Habano Eri, Ogawa Miho, Watanabe Kousuke, Akiyama Nana, Chang Hyangri, Ka Mirei, Shinozaki-Ushiku Aya, Tanabe Masahiko, Akahori Masakazu, Ichijo Toshimitsu, Tsutsumi Shuichi, Tatsuno Kenji, Aburatani Hiroyuki, Kage Hidenori, Oda Katsutoshi
Division of Integrative Genomics, Graduate School of Medicine, The University of Tokyo, Tokyo, Japan.
Next-Generation Precision Medicine Development Laboratory, Graduate School of Medicine, The University of Tokyo, Tokyo, Japan.
J Hum Genet. 2025 Sep 9. doi: 10.1038/s10038-025-01389-z.
Comprehensive genomic profiling (CGP) expands treatment options for solid tumor patients and identifies hereditary cancers. However, in Japan, confirmatory tests have been conducted in only 31.6% of patients with presumed germline pathogenic variants (GPVs) detected through tumor-only testing. Paired tumor-normal analysis enables differentiation between somatic and germline variants. GenMineTOP, covered by Japan's national health insurance since August 2023, analyzes paired samples and reports GPVs in 40 genes. This study provides an initial characterization of GPVs based on clinical findings collected during the first year of GenMineTOP implementation. We analyzed 1356 solid tumor patients who underwent GenMineTOP testing in the Center for Cancer Genomics and Advanced Therapeutics (C-CAT) database between August 2023 and July 2024, focusing on GPV detection rates, gene distribution, and comparisons with other CGP tests. Among the analyzed cancer types, GenMineTOP had a higher proportion of CNS/brain, soft tissue, bone, and head and neck cancers compared to other CGP tests. GPVs were detected in 73 patients (5.4%), with 38.2% classified as off-tumor. HR-related GPVs (ATM, BRCA1, BRCA2, BRIP1, PALB2, RAD51C, RAD51D) were found in both males (median age: 69) and females (median age: 54). Among males, 57.9% were aged 65 or older. GPVs may be detected in any cancer patients, including those with off-tumor findings, particularly in older male patients, especially in HR-related genes. These findings support the use of paired CGP to improve the diagnosis of hereditary cancers that could otherwise remain undetected.

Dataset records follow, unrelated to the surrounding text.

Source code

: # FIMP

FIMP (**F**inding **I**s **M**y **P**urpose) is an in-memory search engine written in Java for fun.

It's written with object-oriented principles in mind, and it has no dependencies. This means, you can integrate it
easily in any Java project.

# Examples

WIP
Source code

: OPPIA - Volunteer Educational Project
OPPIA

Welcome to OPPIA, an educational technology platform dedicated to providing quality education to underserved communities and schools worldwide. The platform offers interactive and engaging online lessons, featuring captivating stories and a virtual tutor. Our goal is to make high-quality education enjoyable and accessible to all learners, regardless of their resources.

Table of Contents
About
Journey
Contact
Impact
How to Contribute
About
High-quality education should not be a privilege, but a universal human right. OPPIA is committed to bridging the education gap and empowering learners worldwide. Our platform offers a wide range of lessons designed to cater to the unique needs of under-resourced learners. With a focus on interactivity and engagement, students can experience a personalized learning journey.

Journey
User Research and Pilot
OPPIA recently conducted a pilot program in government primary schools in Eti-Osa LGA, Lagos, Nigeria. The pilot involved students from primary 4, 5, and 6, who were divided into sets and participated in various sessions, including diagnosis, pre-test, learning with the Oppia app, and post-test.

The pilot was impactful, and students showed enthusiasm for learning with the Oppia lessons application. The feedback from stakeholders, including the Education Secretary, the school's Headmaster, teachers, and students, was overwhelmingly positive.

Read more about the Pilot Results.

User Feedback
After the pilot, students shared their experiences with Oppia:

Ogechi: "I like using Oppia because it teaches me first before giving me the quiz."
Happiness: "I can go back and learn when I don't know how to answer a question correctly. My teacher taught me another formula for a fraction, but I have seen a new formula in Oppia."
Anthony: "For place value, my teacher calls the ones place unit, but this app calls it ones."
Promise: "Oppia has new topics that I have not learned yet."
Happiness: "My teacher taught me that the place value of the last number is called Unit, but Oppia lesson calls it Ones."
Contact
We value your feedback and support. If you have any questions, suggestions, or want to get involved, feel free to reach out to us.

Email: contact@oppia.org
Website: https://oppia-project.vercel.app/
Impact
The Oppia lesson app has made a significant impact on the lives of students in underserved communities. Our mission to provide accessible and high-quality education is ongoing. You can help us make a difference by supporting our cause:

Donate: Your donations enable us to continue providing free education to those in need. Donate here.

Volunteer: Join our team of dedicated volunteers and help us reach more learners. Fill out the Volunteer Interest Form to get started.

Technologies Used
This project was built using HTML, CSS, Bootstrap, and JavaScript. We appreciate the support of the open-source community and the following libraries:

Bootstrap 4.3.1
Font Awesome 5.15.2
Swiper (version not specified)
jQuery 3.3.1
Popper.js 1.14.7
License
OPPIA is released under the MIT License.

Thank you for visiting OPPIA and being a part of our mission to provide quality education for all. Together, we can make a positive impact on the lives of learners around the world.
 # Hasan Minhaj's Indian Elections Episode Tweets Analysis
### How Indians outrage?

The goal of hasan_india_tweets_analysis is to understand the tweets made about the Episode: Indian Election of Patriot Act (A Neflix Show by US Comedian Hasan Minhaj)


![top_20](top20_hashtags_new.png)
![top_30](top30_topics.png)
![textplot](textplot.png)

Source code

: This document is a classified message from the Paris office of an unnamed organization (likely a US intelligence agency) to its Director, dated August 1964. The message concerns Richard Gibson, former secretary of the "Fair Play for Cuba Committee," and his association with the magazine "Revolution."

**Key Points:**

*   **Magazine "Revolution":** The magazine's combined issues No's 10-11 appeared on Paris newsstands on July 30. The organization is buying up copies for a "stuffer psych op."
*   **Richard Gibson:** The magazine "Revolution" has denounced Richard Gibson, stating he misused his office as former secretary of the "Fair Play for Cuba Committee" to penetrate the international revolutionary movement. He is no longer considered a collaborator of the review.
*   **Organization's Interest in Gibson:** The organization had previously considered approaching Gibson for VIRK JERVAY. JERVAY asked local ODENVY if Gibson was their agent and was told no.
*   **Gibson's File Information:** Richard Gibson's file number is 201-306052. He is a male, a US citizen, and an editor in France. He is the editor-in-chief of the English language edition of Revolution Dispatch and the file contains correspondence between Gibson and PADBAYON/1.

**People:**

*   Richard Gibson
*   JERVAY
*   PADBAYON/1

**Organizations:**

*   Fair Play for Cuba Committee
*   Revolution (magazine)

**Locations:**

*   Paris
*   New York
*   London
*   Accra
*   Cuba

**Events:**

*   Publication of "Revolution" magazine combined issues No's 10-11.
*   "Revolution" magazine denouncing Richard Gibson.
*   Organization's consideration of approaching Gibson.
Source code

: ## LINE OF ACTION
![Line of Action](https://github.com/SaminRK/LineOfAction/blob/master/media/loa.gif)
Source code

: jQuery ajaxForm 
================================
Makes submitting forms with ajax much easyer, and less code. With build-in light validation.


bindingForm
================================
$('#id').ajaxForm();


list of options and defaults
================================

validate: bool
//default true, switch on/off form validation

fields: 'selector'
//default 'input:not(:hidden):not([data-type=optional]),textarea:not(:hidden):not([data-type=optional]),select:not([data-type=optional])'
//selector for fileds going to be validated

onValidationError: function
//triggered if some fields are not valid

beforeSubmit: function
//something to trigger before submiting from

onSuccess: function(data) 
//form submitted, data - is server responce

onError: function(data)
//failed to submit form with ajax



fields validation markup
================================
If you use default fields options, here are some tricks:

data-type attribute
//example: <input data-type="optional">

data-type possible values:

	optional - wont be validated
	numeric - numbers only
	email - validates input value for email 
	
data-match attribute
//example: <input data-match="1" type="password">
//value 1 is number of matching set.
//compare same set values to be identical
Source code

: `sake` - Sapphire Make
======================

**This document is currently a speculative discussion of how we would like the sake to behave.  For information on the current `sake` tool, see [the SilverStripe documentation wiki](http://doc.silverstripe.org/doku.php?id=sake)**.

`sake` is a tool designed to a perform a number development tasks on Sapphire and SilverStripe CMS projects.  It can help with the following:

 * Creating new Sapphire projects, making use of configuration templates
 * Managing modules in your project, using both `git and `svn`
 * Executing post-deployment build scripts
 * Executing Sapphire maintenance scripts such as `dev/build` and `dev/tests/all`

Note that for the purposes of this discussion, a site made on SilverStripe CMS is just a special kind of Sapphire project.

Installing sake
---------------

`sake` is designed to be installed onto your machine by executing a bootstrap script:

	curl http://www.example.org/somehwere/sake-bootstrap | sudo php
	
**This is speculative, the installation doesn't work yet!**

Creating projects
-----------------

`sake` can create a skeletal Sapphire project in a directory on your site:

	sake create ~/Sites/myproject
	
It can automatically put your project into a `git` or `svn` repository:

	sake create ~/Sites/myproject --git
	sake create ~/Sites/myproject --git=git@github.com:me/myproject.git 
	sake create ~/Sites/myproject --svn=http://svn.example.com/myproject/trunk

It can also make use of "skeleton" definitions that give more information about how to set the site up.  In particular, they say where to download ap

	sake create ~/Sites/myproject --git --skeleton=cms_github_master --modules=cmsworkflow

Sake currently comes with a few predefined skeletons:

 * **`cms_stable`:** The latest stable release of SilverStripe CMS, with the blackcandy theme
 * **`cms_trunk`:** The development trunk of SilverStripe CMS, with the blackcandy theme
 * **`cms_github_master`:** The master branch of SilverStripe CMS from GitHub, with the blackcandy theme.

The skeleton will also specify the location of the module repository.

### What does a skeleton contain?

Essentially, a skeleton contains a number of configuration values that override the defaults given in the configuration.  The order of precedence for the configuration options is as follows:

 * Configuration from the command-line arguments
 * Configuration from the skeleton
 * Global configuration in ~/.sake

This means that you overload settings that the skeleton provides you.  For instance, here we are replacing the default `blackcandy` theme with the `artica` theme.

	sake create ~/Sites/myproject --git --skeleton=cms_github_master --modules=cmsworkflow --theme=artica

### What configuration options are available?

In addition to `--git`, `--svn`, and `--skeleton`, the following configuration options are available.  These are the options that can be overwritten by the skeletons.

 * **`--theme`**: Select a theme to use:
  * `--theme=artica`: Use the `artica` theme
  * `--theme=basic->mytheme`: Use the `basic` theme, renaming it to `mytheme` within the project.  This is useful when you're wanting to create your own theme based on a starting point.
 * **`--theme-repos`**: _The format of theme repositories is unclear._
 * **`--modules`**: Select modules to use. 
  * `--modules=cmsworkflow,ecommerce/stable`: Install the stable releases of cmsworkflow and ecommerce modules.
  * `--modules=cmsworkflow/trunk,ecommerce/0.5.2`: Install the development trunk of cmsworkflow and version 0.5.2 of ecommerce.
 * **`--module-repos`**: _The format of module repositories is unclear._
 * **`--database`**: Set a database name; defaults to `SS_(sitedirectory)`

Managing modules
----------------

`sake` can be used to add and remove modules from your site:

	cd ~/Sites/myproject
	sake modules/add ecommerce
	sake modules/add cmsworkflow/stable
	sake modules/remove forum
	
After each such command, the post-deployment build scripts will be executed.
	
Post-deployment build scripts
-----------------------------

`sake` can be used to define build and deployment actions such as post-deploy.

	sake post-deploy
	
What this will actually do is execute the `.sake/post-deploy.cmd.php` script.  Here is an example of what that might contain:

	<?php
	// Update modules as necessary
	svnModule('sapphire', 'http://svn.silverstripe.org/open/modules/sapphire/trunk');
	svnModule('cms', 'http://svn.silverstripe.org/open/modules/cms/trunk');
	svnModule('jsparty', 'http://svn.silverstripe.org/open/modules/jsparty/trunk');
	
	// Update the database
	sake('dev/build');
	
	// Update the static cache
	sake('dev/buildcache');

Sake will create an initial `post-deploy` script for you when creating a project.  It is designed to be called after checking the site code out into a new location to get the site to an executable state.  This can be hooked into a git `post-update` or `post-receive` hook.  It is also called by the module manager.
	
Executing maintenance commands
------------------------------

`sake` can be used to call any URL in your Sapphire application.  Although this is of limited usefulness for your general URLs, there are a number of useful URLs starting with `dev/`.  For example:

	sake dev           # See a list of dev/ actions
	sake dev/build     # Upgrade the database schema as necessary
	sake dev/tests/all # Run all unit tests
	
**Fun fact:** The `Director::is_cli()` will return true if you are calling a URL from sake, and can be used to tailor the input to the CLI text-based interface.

综合基因组分析(CGP)为实体瘤患者拓展了治疗选择,并能识别遗传性癌症。然而,在日本,对于仅通过肿瘤检测发现的疑似胚系致病变异(GPV)患者,仅31.6%进行了确证检测。肿瘤-正常组织配对分析能够区分体细胞变异和胚系变异。自2023年8月起被日本国民健康保险覆盖的GenMineTOP,可分析配对样本并报告40个基因中的GPV。本研究基于GenMineTOP实施第一年收集的临床发现,对GPV进行了初步特征描述。我们分析了2023年8月至2024年7月期间在癌症基因组学与先进治疗中心(C-CAT)数据库中接受GenMineTOP检测的1356例实体瘤患者,重点关注GPV检测率、基因分布以及与其他CGP检测的比较。在分析的癌症类型中,与其他CGP检测相比,GenMineTOP在中枢神经系统/脑、软组织、骨和头颈癌中所占比例更高。73例患者(5.4%)检测到GPV,其中38.2%被归类为肿瘤外。在男性(中位年龄:69岁)和女性(中位年龄:54岁)中均发现了与HR相关的GPV(ATM、BRCA1、BRCA2、BRIP1、PALB2、RAD51C、RAD51D)。在男性中,57.9%年龄在65岁及以上。GPV可能在任何癌症患者中被检测到,包括那些有肿瘤外发现的患者,尤其是老年男性患者,特别是在与HR相关的基因中。这些发现支持使用配对CGP来改善遗传性癌症的诊断,否则这些癌症可能仍未被发现。